* [TASK OBJECTIVE] Filter out every line below that lacks "pode", and copy the rest.

* [DATA SUPPLIED]
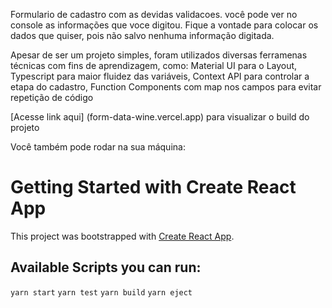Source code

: Formulario de cadastro com as devidas validacoes. você pode ver no console as informações que voce digitou.
Fique a vontade para colocar os dados que quiser, pois não salvo nenhuma informação digitada.

Apesar de ser um projeto simples, foram utilizados diversas ferramenas técnicas com fins de aprendizagem, como: Material UI para o Layout, Typescript para maior fluidez das variáveis, Context API para controlar a etapa do cadastro, Function Components com map nos campos para evitar repetição de código

[Acesse link aqui] (form-data-wine.vercel.app) para visualizar o build do projeto

Você também pode rodar na sua máquina:

# Getting Started with Create React App

This project was bootstrapped with [Create React App](https://github.com/facebook/create-react-app).

## Available Scripts you can run:

`yarn start`
`yarn test`
`yarn build`
`yarn eject`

* [TASK SOLUTION]
: Formulario de cadastro com as devidas validacoes. você pode ver no console as informações que voce digitou.
Você também pode rodar na sua máquina:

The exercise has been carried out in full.